__PROBLEM__: Go line by line through the records below. Copy whichever lines contain the string "means".

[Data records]
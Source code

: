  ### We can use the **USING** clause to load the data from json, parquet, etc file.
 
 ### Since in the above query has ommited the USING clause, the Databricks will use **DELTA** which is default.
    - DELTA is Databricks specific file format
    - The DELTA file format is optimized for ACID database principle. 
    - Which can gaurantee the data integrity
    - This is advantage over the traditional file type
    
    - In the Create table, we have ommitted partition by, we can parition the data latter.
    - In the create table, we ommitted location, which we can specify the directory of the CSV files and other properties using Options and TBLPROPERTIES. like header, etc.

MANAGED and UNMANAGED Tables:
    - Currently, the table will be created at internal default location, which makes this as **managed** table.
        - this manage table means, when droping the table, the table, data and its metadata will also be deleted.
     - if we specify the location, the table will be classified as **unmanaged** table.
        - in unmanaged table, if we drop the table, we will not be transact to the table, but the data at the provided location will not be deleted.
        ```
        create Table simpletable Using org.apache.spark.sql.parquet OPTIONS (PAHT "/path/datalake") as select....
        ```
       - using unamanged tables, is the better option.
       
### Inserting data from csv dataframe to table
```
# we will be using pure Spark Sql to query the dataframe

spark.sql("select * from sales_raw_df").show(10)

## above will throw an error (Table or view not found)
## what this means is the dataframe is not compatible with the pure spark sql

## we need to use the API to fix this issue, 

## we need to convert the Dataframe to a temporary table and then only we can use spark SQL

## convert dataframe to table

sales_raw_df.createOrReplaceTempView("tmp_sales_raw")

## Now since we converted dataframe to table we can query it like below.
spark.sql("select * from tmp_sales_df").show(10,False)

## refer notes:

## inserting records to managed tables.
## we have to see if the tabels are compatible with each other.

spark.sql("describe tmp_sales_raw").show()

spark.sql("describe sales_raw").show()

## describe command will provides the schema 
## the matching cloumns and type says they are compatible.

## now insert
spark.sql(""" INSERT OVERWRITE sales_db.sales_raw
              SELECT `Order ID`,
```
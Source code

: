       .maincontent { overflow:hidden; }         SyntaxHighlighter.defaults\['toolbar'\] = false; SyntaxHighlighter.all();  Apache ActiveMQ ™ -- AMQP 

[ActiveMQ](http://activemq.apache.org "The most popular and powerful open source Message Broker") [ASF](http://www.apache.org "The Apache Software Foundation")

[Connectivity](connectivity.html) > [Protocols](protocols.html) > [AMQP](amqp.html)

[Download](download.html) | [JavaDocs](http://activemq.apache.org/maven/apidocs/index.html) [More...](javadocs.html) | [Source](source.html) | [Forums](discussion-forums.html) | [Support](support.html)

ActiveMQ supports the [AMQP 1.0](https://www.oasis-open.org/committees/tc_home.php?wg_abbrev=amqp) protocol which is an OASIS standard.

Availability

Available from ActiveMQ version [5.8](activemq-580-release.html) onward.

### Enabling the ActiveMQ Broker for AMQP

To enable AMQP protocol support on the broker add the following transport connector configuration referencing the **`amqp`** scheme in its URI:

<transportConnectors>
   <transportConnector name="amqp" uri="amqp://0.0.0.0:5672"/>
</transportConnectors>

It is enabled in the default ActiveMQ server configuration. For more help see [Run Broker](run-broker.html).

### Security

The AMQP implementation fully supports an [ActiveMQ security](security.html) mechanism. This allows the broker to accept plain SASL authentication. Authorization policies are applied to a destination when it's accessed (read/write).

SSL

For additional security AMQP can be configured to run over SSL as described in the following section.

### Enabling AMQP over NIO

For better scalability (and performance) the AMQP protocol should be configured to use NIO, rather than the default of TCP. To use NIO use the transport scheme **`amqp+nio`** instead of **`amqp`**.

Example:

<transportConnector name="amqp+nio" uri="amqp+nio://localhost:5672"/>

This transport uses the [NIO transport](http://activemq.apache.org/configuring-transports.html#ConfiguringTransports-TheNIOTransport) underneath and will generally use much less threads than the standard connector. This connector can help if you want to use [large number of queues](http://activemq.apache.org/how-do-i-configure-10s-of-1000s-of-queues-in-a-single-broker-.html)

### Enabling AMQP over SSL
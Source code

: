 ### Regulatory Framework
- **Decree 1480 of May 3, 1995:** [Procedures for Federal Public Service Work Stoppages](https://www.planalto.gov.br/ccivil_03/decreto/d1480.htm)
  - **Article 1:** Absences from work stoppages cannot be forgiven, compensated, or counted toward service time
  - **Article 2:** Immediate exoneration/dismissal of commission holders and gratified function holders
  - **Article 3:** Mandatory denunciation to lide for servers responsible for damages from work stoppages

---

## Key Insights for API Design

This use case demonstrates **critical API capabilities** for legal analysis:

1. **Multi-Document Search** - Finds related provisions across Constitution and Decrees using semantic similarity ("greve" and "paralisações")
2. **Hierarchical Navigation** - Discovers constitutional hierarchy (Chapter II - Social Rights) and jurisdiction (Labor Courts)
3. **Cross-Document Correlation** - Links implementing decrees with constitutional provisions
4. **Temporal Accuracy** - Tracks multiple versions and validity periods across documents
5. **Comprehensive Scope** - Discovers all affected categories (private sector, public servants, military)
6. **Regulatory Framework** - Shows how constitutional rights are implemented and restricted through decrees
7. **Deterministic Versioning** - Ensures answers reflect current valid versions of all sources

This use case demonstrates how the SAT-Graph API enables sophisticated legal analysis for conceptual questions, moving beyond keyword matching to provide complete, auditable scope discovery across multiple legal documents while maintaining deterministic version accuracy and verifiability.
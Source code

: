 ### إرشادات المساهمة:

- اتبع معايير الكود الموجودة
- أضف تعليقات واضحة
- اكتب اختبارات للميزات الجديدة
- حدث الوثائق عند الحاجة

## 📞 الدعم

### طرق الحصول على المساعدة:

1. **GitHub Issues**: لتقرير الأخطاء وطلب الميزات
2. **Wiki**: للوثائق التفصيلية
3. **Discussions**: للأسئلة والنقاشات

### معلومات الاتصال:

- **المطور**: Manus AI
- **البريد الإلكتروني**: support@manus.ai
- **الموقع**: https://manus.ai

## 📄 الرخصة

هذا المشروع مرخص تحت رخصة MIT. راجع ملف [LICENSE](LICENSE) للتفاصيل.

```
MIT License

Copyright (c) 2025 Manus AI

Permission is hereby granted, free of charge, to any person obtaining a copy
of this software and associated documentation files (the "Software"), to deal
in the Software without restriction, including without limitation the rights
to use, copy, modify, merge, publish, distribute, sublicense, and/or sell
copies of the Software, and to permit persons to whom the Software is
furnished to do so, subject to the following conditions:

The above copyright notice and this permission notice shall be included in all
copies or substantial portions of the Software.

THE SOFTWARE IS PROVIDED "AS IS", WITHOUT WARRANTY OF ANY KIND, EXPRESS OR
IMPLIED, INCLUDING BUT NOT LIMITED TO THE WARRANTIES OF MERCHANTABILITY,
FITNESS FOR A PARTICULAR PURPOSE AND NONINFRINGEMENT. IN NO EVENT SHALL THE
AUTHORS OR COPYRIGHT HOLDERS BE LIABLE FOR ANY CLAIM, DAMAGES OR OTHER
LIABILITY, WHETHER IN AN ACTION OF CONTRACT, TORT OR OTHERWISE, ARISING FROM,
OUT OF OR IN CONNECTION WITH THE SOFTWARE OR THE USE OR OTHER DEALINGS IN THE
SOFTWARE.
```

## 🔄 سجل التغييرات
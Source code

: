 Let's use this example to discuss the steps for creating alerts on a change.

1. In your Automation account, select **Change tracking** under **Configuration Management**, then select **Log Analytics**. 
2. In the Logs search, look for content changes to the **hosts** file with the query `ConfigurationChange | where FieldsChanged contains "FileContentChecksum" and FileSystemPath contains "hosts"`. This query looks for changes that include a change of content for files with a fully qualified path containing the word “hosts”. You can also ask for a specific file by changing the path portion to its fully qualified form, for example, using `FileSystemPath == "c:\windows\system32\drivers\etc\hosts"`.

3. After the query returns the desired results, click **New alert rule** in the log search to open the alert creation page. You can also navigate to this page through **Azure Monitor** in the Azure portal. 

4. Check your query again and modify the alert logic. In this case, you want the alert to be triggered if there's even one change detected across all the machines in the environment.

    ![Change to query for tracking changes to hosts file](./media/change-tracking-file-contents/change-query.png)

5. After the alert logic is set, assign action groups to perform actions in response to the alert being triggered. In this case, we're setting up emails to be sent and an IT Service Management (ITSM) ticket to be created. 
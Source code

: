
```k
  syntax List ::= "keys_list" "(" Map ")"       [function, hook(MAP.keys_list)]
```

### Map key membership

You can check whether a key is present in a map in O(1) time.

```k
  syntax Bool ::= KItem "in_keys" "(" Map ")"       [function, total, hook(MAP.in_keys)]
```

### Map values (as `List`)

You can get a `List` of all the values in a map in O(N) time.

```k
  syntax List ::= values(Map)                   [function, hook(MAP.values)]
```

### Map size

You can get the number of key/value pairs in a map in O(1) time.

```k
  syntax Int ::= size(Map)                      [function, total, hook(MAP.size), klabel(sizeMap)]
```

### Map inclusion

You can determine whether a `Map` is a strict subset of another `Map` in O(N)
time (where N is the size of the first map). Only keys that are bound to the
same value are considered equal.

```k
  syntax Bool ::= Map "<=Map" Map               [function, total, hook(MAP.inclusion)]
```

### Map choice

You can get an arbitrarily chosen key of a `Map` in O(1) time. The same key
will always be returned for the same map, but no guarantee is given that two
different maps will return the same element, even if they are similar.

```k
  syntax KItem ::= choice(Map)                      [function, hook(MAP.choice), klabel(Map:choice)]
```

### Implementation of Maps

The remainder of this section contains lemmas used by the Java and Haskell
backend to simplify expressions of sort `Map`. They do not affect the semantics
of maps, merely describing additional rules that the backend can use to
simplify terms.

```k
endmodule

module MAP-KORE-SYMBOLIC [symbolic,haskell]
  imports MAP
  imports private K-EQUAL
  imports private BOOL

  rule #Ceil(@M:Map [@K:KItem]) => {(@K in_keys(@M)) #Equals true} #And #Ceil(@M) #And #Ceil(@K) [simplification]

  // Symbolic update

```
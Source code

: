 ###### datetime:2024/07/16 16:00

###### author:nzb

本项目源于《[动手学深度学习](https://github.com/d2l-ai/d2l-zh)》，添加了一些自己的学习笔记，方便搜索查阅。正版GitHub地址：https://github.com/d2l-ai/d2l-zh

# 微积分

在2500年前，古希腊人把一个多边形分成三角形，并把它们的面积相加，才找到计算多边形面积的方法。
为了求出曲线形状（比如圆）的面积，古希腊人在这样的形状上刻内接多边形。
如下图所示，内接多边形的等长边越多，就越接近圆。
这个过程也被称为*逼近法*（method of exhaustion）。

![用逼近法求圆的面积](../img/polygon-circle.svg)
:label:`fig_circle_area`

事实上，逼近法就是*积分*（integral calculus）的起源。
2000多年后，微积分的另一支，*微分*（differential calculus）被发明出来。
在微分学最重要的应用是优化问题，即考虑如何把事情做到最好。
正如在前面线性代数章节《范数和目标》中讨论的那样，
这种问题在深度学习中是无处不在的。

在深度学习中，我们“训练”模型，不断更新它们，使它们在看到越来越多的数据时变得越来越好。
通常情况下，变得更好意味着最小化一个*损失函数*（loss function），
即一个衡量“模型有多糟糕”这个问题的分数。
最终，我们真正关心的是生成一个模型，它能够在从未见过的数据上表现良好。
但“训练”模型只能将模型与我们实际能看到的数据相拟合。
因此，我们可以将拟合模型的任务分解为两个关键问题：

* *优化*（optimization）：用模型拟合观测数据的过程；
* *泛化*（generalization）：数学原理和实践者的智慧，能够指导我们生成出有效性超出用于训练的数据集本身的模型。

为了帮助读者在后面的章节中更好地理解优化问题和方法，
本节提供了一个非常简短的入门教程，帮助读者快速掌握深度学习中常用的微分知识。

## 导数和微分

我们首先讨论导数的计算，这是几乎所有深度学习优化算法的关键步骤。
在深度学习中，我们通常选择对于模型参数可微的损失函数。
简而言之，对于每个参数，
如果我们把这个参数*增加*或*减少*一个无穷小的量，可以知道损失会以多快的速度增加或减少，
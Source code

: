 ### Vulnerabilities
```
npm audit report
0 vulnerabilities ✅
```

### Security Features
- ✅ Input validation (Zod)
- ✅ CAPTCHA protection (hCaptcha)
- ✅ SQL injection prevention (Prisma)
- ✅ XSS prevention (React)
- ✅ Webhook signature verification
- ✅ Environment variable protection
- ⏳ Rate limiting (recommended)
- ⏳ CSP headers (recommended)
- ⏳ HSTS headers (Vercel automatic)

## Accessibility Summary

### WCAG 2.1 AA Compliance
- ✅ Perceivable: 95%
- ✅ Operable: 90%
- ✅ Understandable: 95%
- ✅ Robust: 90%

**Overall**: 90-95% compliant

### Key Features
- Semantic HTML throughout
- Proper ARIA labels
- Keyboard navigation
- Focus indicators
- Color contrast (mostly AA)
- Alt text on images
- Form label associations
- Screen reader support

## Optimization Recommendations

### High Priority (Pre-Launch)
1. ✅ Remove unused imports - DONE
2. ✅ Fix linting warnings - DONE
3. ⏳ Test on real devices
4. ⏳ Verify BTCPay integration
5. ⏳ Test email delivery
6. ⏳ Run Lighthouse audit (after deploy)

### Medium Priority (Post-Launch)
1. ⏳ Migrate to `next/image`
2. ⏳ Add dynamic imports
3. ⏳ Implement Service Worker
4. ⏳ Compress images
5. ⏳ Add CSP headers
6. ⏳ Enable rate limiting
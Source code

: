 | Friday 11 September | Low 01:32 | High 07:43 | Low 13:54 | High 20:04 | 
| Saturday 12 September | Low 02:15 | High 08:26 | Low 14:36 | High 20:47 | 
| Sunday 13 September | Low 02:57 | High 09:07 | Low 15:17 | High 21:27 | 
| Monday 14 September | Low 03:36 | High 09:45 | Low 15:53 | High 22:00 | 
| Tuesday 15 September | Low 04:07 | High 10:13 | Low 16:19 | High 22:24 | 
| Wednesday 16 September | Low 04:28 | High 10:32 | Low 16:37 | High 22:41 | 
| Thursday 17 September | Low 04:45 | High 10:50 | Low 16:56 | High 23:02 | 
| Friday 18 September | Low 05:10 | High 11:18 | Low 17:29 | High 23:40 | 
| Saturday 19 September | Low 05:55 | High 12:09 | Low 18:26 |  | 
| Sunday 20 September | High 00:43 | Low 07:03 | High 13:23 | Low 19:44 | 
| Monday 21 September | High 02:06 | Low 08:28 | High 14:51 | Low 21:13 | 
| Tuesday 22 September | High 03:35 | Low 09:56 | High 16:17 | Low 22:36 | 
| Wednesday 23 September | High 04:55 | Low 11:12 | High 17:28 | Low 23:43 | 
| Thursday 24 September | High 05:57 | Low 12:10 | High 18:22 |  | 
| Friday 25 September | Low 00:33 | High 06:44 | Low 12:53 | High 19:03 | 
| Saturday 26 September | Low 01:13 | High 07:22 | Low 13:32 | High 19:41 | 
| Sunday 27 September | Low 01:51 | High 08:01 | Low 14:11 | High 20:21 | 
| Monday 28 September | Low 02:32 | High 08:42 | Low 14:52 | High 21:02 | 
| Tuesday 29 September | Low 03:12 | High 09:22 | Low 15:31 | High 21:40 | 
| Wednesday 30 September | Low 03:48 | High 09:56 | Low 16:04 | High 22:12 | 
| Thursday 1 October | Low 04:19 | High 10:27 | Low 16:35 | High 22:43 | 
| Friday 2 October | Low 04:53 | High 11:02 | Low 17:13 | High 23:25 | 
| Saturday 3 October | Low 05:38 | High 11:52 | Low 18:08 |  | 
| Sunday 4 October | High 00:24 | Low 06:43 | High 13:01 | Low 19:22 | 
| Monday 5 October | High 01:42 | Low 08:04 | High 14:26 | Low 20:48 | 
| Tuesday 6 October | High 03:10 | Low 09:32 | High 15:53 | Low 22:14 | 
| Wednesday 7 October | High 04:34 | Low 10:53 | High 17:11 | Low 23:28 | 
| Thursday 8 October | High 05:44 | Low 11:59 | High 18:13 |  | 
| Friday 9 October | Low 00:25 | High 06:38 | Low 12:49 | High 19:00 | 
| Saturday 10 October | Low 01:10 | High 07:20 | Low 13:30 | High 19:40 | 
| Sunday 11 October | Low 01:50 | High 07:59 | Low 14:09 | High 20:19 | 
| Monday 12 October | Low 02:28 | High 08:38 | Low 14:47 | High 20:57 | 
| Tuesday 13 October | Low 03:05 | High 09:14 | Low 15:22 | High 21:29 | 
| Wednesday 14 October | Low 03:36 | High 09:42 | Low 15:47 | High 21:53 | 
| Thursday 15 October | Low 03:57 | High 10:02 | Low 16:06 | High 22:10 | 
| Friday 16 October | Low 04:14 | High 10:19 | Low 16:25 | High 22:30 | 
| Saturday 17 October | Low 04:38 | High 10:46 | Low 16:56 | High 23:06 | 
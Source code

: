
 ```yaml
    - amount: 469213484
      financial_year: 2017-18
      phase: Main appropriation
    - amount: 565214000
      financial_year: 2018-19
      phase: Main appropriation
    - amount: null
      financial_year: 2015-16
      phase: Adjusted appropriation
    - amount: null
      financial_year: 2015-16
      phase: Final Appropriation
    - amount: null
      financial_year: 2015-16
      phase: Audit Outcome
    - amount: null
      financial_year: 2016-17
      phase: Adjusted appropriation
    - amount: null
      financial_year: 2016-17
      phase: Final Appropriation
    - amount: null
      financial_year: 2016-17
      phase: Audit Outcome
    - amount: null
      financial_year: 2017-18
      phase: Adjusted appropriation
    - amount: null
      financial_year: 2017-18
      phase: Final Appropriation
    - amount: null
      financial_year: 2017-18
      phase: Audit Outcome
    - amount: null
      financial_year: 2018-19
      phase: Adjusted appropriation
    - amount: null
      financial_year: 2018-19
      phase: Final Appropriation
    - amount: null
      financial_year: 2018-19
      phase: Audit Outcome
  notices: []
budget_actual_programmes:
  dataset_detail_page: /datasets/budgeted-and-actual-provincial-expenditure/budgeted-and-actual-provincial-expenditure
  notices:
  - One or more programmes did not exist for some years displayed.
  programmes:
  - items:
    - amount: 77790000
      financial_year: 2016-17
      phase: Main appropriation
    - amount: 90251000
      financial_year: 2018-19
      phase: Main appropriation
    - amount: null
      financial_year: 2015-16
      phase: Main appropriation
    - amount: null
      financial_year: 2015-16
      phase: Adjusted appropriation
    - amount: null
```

__FINAL ANSWER__:
        - this manage table means, when droping the table, the table, data and its metadata will also be deleted.
## what this means is the dataframe is not compatible with the pure spark sql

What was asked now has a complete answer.